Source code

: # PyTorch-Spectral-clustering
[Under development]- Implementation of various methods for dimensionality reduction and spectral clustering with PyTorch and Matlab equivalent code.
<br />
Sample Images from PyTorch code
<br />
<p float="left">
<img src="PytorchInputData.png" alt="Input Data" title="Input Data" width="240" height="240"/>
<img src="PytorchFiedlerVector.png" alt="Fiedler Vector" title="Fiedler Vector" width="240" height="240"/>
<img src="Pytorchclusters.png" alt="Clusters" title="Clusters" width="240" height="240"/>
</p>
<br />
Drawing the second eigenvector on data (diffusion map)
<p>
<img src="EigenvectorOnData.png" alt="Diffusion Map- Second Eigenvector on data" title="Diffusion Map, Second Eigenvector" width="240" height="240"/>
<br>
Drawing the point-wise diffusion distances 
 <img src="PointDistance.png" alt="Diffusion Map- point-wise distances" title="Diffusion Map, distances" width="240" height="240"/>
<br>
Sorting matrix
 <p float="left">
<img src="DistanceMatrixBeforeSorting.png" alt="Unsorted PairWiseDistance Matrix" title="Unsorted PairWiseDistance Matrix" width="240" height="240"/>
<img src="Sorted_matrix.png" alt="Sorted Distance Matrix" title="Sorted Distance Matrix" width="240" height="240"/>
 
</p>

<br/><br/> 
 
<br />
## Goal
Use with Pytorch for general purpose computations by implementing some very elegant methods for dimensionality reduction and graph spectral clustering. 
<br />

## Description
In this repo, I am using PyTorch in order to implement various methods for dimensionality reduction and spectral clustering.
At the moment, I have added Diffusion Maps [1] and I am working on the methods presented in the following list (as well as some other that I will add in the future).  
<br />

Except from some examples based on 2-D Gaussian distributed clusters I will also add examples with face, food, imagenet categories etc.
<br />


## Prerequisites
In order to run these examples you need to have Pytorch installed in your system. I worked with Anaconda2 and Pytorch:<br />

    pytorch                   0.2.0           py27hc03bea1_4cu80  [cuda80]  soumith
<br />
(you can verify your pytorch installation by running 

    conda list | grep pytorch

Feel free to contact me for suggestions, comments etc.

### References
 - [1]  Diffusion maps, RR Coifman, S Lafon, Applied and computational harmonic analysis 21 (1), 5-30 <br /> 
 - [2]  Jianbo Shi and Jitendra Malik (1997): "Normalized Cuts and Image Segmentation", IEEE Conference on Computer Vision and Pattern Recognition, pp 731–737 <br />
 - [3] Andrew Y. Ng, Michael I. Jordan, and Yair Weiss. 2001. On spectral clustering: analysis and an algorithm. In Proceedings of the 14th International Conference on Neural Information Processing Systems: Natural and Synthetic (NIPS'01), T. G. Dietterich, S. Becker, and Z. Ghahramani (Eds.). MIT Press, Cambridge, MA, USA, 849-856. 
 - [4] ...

══════

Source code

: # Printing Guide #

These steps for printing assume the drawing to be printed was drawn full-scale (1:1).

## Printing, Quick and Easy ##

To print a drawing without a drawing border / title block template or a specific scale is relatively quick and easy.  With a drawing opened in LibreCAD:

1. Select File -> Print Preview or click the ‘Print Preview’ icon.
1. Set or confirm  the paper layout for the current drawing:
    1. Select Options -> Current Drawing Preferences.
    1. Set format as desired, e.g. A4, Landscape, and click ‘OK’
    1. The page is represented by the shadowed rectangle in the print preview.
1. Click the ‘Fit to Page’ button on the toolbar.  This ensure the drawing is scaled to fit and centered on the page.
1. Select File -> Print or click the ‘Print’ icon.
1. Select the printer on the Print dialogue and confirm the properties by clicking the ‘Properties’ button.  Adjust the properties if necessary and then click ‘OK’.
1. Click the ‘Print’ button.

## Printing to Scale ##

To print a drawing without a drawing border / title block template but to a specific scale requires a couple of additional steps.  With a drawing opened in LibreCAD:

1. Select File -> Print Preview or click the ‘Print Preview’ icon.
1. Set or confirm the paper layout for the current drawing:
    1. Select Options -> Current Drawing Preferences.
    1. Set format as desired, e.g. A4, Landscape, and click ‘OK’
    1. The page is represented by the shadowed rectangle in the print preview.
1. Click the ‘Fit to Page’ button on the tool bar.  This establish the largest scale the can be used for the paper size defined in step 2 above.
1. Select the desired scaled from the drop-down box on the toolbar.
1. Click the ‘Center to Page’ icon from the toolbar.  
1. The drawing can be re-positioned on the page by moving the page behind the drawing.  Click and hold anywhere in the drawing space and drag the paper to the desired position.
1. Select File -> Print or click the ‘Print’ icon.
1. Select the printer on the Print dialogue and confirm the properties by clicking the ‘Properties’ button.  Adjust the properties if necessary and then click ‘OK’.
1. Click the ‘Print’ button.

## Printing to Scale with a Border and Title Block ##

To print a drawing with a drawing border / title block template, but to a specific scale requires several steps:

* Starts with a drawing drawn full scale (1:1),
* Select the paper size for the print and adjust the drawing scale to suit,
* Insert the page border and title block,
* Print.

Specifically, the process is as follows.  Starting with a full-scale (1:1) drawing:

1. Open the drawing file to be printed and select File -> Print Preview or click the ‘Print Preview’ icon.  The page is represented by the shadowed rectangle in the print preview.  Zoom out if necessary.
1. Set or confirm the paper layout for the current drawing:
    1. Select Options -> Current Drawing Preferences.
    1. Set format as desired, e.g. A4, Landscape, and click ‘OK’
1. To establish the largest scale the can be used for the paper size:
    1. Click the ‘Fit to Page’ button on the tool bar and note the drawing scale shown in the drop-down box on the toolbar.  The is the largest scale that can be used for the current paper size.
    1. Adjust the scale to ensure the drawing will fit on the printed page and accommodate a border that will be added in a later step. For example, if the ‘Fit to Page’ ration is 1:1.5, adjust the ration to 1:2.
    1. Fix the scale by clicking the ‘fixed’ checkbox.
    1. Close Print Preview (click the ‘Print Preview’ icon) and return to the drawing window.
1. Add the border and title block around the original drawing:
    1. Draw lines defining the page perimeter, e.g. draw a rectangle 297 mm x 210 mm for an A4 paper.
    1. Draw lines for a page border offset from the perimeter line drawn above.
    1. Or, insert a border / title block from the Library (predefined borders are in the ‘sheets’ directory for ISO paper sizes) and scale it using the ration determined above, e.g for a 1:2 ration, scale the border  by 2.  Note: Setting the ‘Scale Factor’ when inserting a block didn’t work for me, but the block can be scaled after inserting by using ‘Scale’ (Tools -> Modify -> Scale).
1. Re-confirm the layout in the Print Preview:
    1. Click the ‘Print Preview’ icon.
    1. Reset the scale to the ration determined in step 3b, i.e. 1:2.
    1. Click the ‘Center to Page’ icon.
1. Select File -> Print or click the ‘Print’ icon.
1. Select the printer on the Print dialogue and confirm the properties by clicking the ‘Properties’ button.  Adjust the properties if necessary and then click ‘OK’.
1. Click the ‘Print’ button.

══════

DIRECTIONS: Out of the data above, set down the lines from the one with "1. Adjust the" to the one with "1. Close Print", both included, exactly as written and with no additions.

THE ANSWER:
    1. Adjust the scale to ensure the drawing will fit on the printed page and accommodate a border that will be added in a later step. For example, if the ‘Fit to Page’ ration is 1:1.5, adjust the ration to 1:2.
    1. Fix the scale by clicking the ‘fixed’ checkbox.
    1. Close Print Preview (click the ‘Print Preview’ icon) and return to the drawing window.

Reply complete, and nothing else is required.